/Private-Generative-Models

Final Project for ECE695 (Generative Models) at Purdue. Scalable Implementations of:

Primary LanguageJupyter Notebook

Private Generative Models

Final Project for ECE695 (Generative Models) at Purdue. Scalable Implementations of Locally Differentially Private:

  • KMeans
  • Gaussian Mixture Model (GMM)
  • Principal Component Analysis (PCA)
  • Factor Analysis (FA)

Datasets Used:

Future Work:

  • Hidden Markov Model
  • Restricted Boltzmann Machines
  • Scale to image datasets (DONE)

We assume a basic understanding of Expectation-Maximization Algorithm and Differential Privacy (DP):

  1. DP Reference (specifically Gaussian Mechanism on Pg. 261): https://www.cis.upenn.edu/~aaroth/Papers/privacybook.pdf

Some Design Considerations:

Since we require positive noise for certain cases especially where data cannot be negative we should have opted for Laplacian Noise. However, for a large number of queries & when epsilon < 1, Gaussian Noise tends to perform better. So, we use some heurestics like switching negative values to positive (only when required) if the noise pushes values below zero. Currently, these heurestics tend to perform well. We also have implementations of Laplacian Noise ready in the code & we do get similar results albeit with much higher privacy costs. These can be deployed if required too.
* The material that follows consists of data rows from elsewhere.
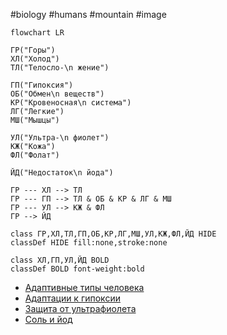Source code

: #biology #humans #mountain #image

```mermaid
flowchart LR

ГР("Горы")
ХЛ("Холод")
ТЛ("Телосло-\n жение")

ГП("Гипоксия")
ОБ("Обмен\n веществ")
КР("Кровеносная\n система")
ЛГ("Легкие")
МШ("Мышцы")

УЛ("Ультра-\n фиолет")
КЖ("Кожа")
ФЛ("Фолат")

ЙД("Недостаток\n йода")

ГР --- ХЛ --> ТЛ
ГР --- ГП --> ТЛ & ОБ & КР & ЛГ & МШ
ГР --- УЛ --> КЖ & ФЛ
ГР --> ЙД

class ГР,ХЛ,ТЛ,ГП,ОБ,КР,ЛГ,МШ,УЛ,КЖ,ФЛ,ЙД HIDE
classDef HIDE fill:none,stroke:none

class ХЛ,ГП,УЛ,ЙД BOLD
classDef BOLD font-weight:bold
```

* [Адаптивные типы человека](2023-0530-1523.Адаптивные%20типы%20человека.md)
* [Адаптации к гипоксии](2023-0416-2200.Адаптации%20к%20гипоксии.md)
* [Защита от ультрафиолета](2023-0912-1519.Защита%20от%20ультрафиолета.md)
* [Соль и йод](2024-0213-1659.Соль%20и%20йод.md)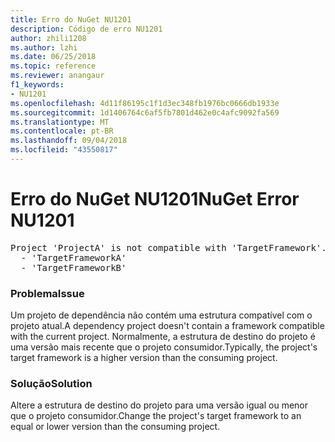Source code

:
 ```yaml
---
title: Erro do NuGet NU1201
description: Código de erro NU1201
author: zhili1208
ms.author: lzhi
ms.date: 06/25/2018
ms.topic: reference
ms.reviewer: anangaur
f1_keywords:
- NU1201
ms.openlocfilehash: 4d11f86195c1f1d3ec348fb1976bc0666db1933e
ms.sourcegitcommit: 1d1406764c6af5fb7801d462e0c4afc9092fa569
ms.translationtype: MT
ms.contentlocale: pt-BR
ms.lasthandoff: 09/04/2018
ms.locfileid: "43550817"
---
```

# <a name="nuget-error-nu1201"></a><span data-ttu-id="536e1-103">Erro do NuGet NU1201</span><span class="sxs-lookup"><span data-stu-id="536e1-103">NuGet Error NU1201</span></span>

<pre>Project 'ProjectA' is not compatible with 'TargetFramework'. Project 'ProjectA' supports:<br/>  - 'TargetFrameworkA'<br/>  - 'TargetFrameworkB'</pre>

### <a name="issue"></a><span data-ttu-id="536e1-104">Problema</span><span class="sxs-lookup"><span data-stu-id="536e1-104">Issue</span></span>
<span data-ttu-id="536e1-105">Um projeto de dependência não contém uma estrutura compatível com o projeto atual.</span><span class="sxs-lookup"><span data-stu-id="536e1-105">A dependency project doesn't contain a framework compatible with the current project.</span></span> <span data-ttu-id="536e1-106">Normalmente, a estrutura de destino do projeto é uma versão mais recente que o projeto consumidor.</span><span class="sxs-lookup"><span data-stu-id="536e1-106">Typically, the project's target framework is a higher version than the consuming project.</span></span>

### <a name="solution"></a><span data-ttu-id="536e1-107">Solução</span><span class="sxs-lookup"><span data-stu-id="536e1-107">Solution</span></span>
<span data-ttu-id="536e1-108">Altere a estrutura de destino do projeto para uma versão igual ou menor que o projeto consumidor.</span><span class="sxs-lookup"><span data-stu-id="536e1-108">Change the project's target framework to an equal or lower version than the consuming project.</span></span>

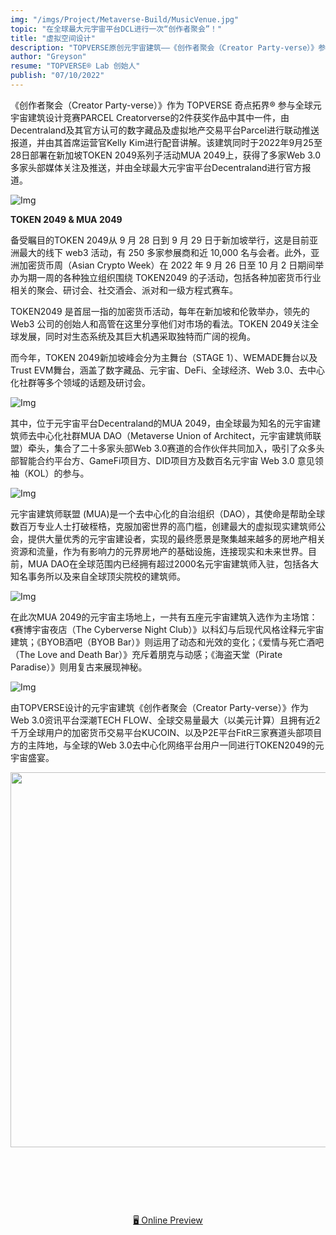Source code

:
 ```yaml
---
img: "/imgs/Project/Metaverse-Build/MusicVenue.jpg"
topic: "在全球最大元宇宙平台DCL进行一次“创作者聚会”！"
title: "虚拟空间设计"
description: "TOPVERSE原创元宇宙建筑——《创作者聚会（Creator Party-verse）》参与全球元宇宙建筑竞赛Parcel Creatorverse获奖"
author: "Greyson"
resume: "TOPVERSE® Lab 创始人"
publish: "07/10/2022"
---
```

《创作者聚会（Creator Party-verse）》作为 TOPVERSE 奇点拓界® 参与全球元宇宙建筑设计竞赛PARCEL Creatorverse的2件获奖作品中其中一件，由Decentraland及其官方认可的数字藏品及虚拟地产交易平台Parcel进行联动推送报道，并由其首席运营官Kelly Kim进行配音讲解。该建筑同时于2022年9月25至28日部署在新加坡TOKEN 2049系列子活动MUA 2049上，获得了多家Web 3.0多家头部媒体关注及推送，并由全球最大元宇宙平台Decentraland进行官方报道。  
  
  ![Img](/imgs/News/PARCELCreatorverse/AwardImage.jpg)

  **TOKEN 2049 & MUA 2049**  

  备受瞩目的TOKEN 2049从 9 月 28 日到 9 月 29 日于新加坡举行，这是目前亚洲最大的线下 web3 活动，有 250 多家参展商和近 10,000 名与会者。此外，亚洲加密货币周（Asian Crypto Week）在 2022 年 9 月 26 日至 10 月 2 日期间举办为期一周的各种独立组织围绕 TOKEN2049 的子活动，包括各种加密货币行业相关的聚会、研讨会、社交酒会、派对和一级方程式赛车。  
  
  TOKEN2049 是首屈一指的加密货币活动，每年在新加坡和伦敦举办，领先的 Web3 公司的创始人和高管在这里分享他们对市场的看法。TOKEN 2049关注全球发展，同时对生态系统及其巨大机遇采取独特而广阔的视角。  
  
  而今年，TOKEN 2049新加坡峰会分为主舞台（STAGE 1）、WEMADE舞台以及Trust EVM舞台，涵盖了数字藏品、元宇宙、DeFi、全球经济、Web 3.0、去中心化社群等多个领域的话题及研讨会。  

   ![Img](/imgs/News/PARCELCreatorverse/20221003225946.jpg)

  其中，位于元宇宙平台Decentraland的MUA 2049，由全球最为知名的元宇宙建筑师去中心化社群MUA DAO（Metaverse Union of Architect，元宇宙建筑师联盟）牵头，集合了二十多家头部Web 3.0赛道的合作伙伴共同加入，吸引了众多头部智能合约平台方、GameFi项目方、DID项目方及数百名元宇宙 Web 3.0 意见领袖（KOL）的参与。  

  ![Img](/imgs/News/PARCELCreatorverse/20221003230015.jpg)

  元宇宙建筑师联盟 (MUA)是一个去中心化的自治组织（DAO），其使命是帮助全球数百万专业人士打破桎梏，克服加密世界的高门槛，创建最大的虚拟现实建筑师公会，提供大量优秀的元宇宙建设者，实现的最终愿景是聚集越来越多的房地产相关资源和流量，作为有影响力的元界房地产的基础设施，连接现实和未来世界。目前，MUA DAO在全球范围内已经拥有超过2000名元宇宙建筑师入驻，包括各大知名事务所以及来自全球顶尖院校的建筑师。  

   ![Img](/imgs/News/PARCELCreatorverse/20221003230309.jpg)

  在此次MUA 2049的元宇宙主场地上，一共有五座元宇宙建筑入选作为主场馆：《赛博宇宙夜店（The Cyberverse Night Club）》以科幻与后现代风格诠释元宇宙建筑；《BYOB酒吧（BYOB Bar）》则运用了动态和光效的变化；《爱情与死亡酒吧（The Love and Death Bar）》充斥着朋克与动感；《海盗天堂（Pirate Paradise）》则用复古来展现神秘。  

  ![Img](/imgs/News/PARCELCreatorverse/20221003230258.jpg)

  由TOPVERSE设计的元宇宙建筑《创作者聚会（Creator Party-verse）》作为Web 3.0资讯平台深潮TECH FLOW、全球交易量最大（以美元计算）且拥有近2千万全球用户的加密货币交易平台KUCOIN、以及P2E平台FitR三家赛道头部项目方的主阵地，与全球的Web 3.0去中心化网络平台用户一同进行TOKEN2049的元宇宙盛宴。



<p align="center">
<img src="./public/topverse.svg" width="600"/>
</p>

<h2 align="center">
</h2><br>

<pre align="center">

</pre>

<p align="center">
<br>
<a href="https://topverse.netlify.app/">🖥 Online Preview</a>
<br><br>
Implementation Details Building Blocks:

  1. Local Differential Privacy: Each data-point belongs to a single user & we add noise to maintain privacy accordingly.
  2. K-Means: We run experiments on GMM to test if it performs well with random initialization. Unfortunately, it does not. So, we implement private K-Means to find a good inital point (priors, means & covariance matrices) for our GMM.
  3. Expectation Maximization (EM): EM depends on finding the optimal priors, means and covariances. This happens on every iteration. Therefore, unless we perturb our entire dataset, private EM depends on us adding noise to these parameters per iteration & thus privacy scales with iterations.
  4. Composition Theorem for Differential Privacy: We measure privacy in the differential privacy domain with epsilon, delta. As we have multiple iterations & multiple mechanisms we compute the total privacy cost (to understand our privacy budget) using the regular composition theorem as well as the k-iterations adaptive composition theorem and take the minimum of both.
  5. Hyperparameters: We control privacy using multiple tunable parameters: A. No. of iterations, B. Data clipping (norm-based) to control sensitivity, C. Epsilon, D. Delta (Fixed), E. Type of privacy (Local or Central)
  6. Extra Points:
  • A privacy budget of single digit is required for any meaningful privacy so anything beyond that will significantly destory user privacy.
  • Furthermore, our data is only 2D and thus the dimensionality does not add a significant burden on our privacy costs
  • Data vizualization & ability to tune results helps us get better results than in practice
  • The dataset used is present in the data folder & the code is in Jupyter Notebook
  • Both the private/non-private and randomly initialized K-Means and GMM Models are available

Results:

NOTE: We use the sklearn implementations as our baselines along with our own implementations.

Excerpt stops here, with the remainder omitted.